Nessun ghetto lesbico, nessun covo delle streghe di Macbeth, ma un luogo dedicato alle idee di giovani artiste nazionali ed internazionali, che mirano a discutere, in progetto giunto alla sua seconda edizione, lo status quo e le condizioni di vita della donna.
E così una volta varcata la soglia, si è catapultati nella sala principale del Palazzo Zambeccari, sede della rassegna, nella cui abside di fondo è perfettamente proiettato, come un’apparizione onirica, il viso di Elisa Laraia (Potenza, 1973; vive a Bologna).

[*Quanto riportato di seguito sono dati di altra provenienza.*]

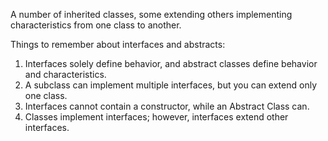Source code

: A number of inherited classes, some extending others implementing characteristics from one class to another.

Things to remember about interfaces and abstracts:

1) Interfaces solely define behavior, and abstract classes define behavior and characteristics.
2) A subclass can implement multiple interfaces, but you can extend only one class.
3) Interfaces cannot contain a constructor, while an Abstract Class can.
4) Classes implement interfaces; however, interfaces extend other interfaces.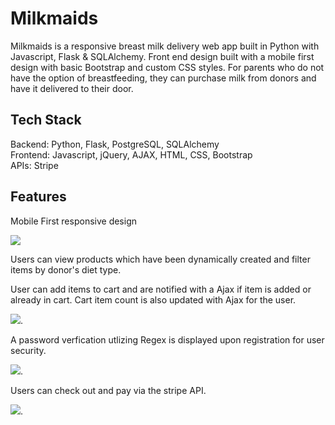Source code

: # Milkmaids

Milkmaids is a responsive breast milk delivery web app built in Python with Javascript, Flask & SQLAlchemy. Front end design built with a mobile first design with basic Bootstrap and custom CSS styles.
For parents who do not have the option of breastfeeding, they can purchase milk from donors and have it delivered to their door.

## Tech Stack

Backend: Python, Flask, PostgreSQL, SQLAlchemy  
Frontend: Javascript, jQuery, AJAX, HTML, CSS, Bootstrap  
APIs: Stripe  

## Features  
Mobile First responsive design  

![](https://user-images.githubusercontent.com/11779887/31973843-f421d4aa-b8dc-11e7-87b3-ae87ea54e546.png)  

Users can view products which have been dynamically created and filter items by donor's diet type.  

User can add items to cart and are notified with a Ajax  if item is added or already in cart. Cart item count is also updated with Ajax for the user.  

![](https://user-images.githubusercontent.com/11779887/31973867-128d928a-b8dd-11e7-8976-56a35ee709c5.png).  

A password verfication utlizing Regex is displayed upon registration for user security.  

![](https://user-images.githubusercontent.com/11779887/31973728-63ac2150-b8dc-11e7-9d69-df4a67262c7a.png).  

Users can check out and pay via the stripe API.  

![](https://user-images.githubusercontent.com/11779887/31973756-83e150f8-b8dc-11e7-9b8a-e8fd9a2d1690.png).  
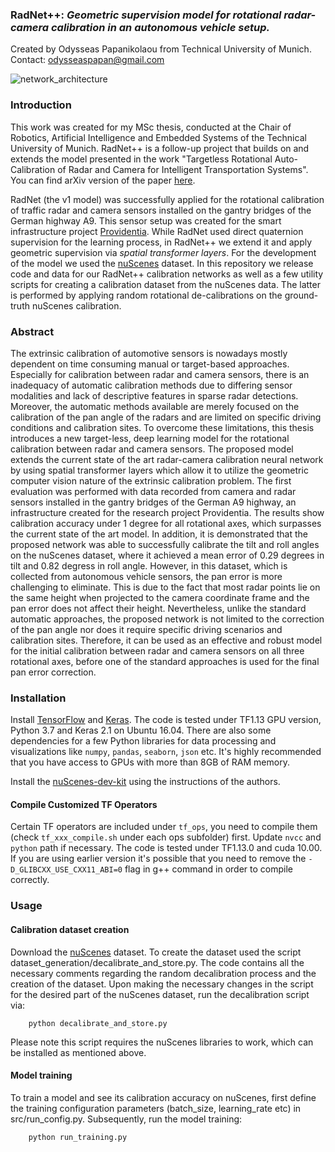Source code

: ### RadNet++: *Geometric supervision model for rotational radar-camera calibration in an autonomous vehicle setup.*
Created by Odysseas Papanikolaou from Technical University of Munich. Contact: odysseaspapan@gmail.com

![network_architecture](https://github.com/odysseaspap/msc_thesis/blob/master/Figures/RadNet++.png)



### Introduction
This work was created for my MSc thesis, conducted at the Chair of Robotics, Artificial Intelligence and Embedded Systems 
of the Technical University of Munich. 
RadNet++ is a follow-up project that builds on and extends the model presented in the work "Targetless Rotational Auto-Calibration of Radar and Camera for Intelligent Transportation Systems". 
You can find arXiv version of the paper <a href="https://arxiv.org/abs/1904.08743">here</a>. 

RadNet (the v1 model) was successfully applied for the rotational calibration of traffic radar and camera sensors installed on the gantry bridges of the German highway A9. This sensor setup was created for the 
smart infrastructure project <a href="https://www.fortiss.org/en/research/projects/detail/providentia">Providentia</a>. 
While RadNet used direct quaternion supervision for the learning process, in RadNet++ we extend it and apply geometric supervision via *spatial transformer layers*. 
For the development of the model we used the <a href="https://www.nuscenes.org/">nuScenes</a> dataset.
In this repository we release code and data for our RadNet++ calibration networks as well as a few utility scripts for creating a calibration dataset from the nuScenes data. 
The latter is performed by applying random rotational de-calibrations on the ground-truth nuScenes calibration. 

### Abstract
The extrinsic calibration of automotive sensors is nowadays mostly dependent on time consuming manual or target-based approaches.
Especially for calibration between radar and camera sensors, there is an inadequacy of automatic calibration methods due 
to differing sensor modalities and lack of descriptive features in sparse radar detections. Moreover, the automatic 
methods available are merely focused on the calibration of the pan angle of the radars and are limited on specific 
driving conditions and calibration sites. To overcome these limitations, this thesis introduces a new target-less, deep 
learning model for the rotational calibration between radar and camera sensors. The proposed model extends the current 
state of the art radar-camera calibration neural network by using spatial transformer layers which allow it to utilize 
the geometric computer vision nature of the extrinsic calibration problem. The first evaluation was performed with data 
recorded from camera and radar sensors installed in the gantry bridges of the German A9 highway, an infrastructure 
created for the research project Providentia. The results show calibration accuracy under 1 degree for all rotational
axes, which surpasses the current state of the art model. In addition, it is demonstrated that the proposed
network was able to successfully calibrate the tilt and roll angles on the nuScenes dataset, where it achieved a mean 
error of 0.29 degrees in tilt and 0.82 degress in roll angle. However, in this dataset, which is collected from 
autonomous vehicle sensors, the pan error is more challenging to eliminate. This is due to the fact that most radar 
points lie on the same height when projected to the camera coordinate frame and the pan error does not affect their 
height. Nevertheless, unlike the standard automatic approaches, the proposed network is not limited to the correction 
of the pan angle nor does it require specific driving scenarios and calibration sites. 
Therefore, it can be used as an effective and robust model for the initial calibration between radar and camera sensors 
on all three rotational axes, before one of the standard approaches is used for the final pan error correction.



### Installation

Install <a href="https://www.tensorflow.org/install/">TensorFlow</a> and <a href="https://keras.io/">Keras</a>. The code is tested under TF1.13 GPU version, Python 3.7 and Keras 2.1 on Ubuntu 16.04. 
There are also some dependencies for a few Python libraries for data processing and visualizations like `numpy`, `pandas`, `seaborn`, `json` etc. 
It's highly recommended that you have access to GPUs with more than 8GB of RAM memory.

Install the <a href="https://github.com/nutonomy/nuscenes-devkit">nuScenes-dev-kit</a> using the instructions of the authors.

#### Compile Customized TF Operators
Certain TF operators are included under `tf_ops`, you need to compile them (check `tf_xxx_compile.sh` under each ops subfolder) first. Update `nvcc` and `python` path if necessary. The code is tested under TF1.13.0 and cuda 10.00. If you are using earlier version it's possible that you need to remove the `-D_GLIBCXX_USE_CXX11_ABI=0` flag in g++ command in order to compile correctly.

### Usage

#### Calibration dataset creation


Download the <a href="https://www.nuscenes.org/download">nuScenes</a> dataset. To create the dataset used the script dataset_generation/decalibrate_and_store.py. 
The code contains all the necessary comments regarding the random decalibration process and the creation of the dataset. Upon making the necessary changes in the script 
for the desired part of the nuScenes dataset, run the decalibration script via:

        python decalibrate_and_store.py

Please note this script requires the nuScenes libraries to work, which can be installed as mentioned above. 


#### Model training

To train a model and see its calibration accuracy on nuScenes, first define the training configuration parameters (batch_size, learning_rate etc) in src/run_config.py. Subsequently, run the model training: 

        python run_training.py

Ci guarda e piange; le sue lacrime, vere e non semplice effetto sonoro e visivo, cadono in un’artigianale fonte battesimale, simbolo di rinascita dalla sofferenza. L’effetto è sicuramente disorientante anche perché interviene la tridimensionalità della lacrima che gocciola lambendo quasi il corpo dello spettatore certo fino all’ultimo istante della bidimensionalità dell’opera.
E ancora sofferenza con Regina José Galindo (Città del Guatemala, 1974), che ripropone l’opera che le ha fatto guadagnare il Leone d’Oro nella sezione under 35 alla Biennale d’Arte di Venezia del 2005. Golpes (2005) consisteva allora in un box nero, ora in una microscopica e claustrofobica stanza buia in cui lo spettatore è invitato ad entrare per udire ancora una volta i gemiti di sofferenza dell’artista che si auto-flagella: una frustata per ogni donna guatemalteca caduta.
El peso de la sangre (2004) è il secondo lavoro della Galindo in mostra, un video che ancora una volta non smentisce l’intento della giovane artista di scuotere lo spettatore: Regina siede sotto un tubicino dal quale goccia dopo goccia cade ininterrottamente sangue umano. Ben presto il suo viso e i suoi capelli vengono letteralmente inzuppati del liquido organico e l’effetto drammatico che risulta dalla successiva e graduale coagulazione rende l’immagine raccapricciante.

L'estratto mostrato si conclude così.